YOUR ASSIGNMENT:
Everything from the line containing "이때 각 입력 파라미터들을" to the end of the data must be duplicated word for word, and nothing else may appear.

DATA:
☆ ☆ ☆

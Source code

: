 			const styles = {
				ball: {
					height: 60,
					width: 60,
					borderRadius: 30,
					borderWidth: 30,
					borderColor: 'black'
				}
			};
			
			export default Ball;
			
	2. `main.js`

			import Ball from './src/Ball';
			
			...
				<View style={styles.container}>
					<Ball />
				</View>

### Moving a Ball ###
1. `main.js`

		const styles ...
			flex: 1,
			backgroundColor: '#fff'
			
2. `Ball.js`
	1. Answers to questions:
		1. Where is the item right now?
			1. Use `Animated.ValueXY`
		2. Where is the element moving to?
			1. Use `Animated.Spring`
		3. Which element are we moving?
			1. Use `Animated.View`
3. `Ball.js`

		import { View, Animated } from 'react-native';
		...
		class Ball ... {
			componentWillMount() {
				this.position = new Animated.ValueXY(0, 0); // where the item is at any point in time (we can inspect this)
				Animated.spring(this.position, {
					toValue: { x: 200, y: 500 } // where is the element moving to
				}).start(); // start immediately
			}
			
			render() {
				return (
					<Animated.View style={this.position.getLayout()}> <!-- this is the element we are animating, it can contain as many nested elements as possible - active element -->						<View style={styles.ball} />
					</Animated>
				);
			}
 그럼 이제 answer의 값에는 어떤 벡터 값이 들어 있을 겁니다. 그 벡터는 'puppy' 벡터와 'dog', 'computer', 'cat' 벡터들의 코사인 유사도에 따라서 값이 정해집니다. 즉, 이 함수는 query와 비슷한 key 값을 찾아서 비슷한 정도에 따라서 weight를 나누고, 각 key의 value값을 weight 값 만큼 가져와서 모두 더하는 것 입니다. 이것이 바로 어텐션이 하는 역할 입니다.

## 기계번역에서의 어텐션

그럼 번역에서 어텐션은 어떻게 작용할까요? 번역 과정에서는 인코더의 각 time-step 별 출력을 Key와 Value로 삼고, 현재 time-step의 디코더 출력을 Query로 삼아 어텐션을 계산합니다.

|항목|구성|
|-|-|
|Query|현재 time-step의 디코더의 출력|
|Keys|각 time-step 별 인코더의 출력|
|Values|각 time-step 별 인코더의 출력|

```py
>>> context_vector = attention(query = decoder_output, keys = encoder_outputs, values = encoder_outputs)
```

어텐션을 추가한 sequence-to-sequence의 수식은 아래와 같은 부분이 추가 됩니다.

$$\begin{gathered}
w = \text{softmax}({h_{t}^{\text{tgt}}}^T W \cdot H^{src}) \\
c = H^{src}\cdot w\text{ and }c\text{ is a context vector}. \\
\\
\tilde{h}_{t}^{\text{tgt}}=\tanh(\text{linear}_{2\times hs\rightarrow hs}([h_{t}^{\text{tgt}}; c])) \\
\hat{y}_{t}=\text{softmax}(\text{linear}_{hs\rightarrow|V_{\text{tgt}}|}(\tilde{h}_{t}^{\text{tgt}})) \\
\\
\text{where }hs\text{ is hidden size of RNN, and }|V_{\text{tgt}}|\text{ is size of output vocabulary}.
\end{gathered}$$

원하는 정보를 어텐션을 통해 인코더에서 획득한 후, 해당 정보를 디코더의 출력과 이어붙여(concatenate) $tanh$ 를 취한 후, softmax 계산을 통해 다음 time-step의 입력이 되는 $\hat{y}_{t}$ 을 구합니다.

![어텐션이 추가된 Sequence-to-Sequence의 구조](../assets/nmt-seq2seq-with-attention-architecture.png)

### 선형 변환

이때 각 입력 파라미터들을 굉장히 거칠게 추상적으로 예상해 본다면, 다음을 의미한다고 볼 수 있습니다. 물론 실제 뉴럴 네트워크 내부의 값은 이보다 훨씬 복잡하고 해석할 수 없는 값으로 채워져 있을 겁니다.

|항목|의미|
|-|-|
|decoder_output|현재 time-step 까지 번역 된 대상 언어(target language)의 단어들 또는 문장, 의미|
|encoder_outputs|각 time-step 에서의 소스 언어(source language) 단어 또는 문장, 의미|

☆ ☆ ☆

WORKED SOLUTION:
이때 각 입력 파라미터들을 굉장히 거칠게 추상적으로 예상해 본다면, 다음을 의미한다고 볼 수 있습니다. 물론 실제 뉴럴 네트워크 내부의 값은 이보다 훨씬 복잡하고 해석할 수 없는 값으로 채워져 있을 겁니다.

|항목|의미|
|-|-|
|decoder_output|현재 time-step 까지 번역 된 대상 언어(target language)의 단어들 또는 문장, 의미|
|encoder_outputs|각 time-step 에서의 소스 언어(source language) 단어 또는 문장, 의미|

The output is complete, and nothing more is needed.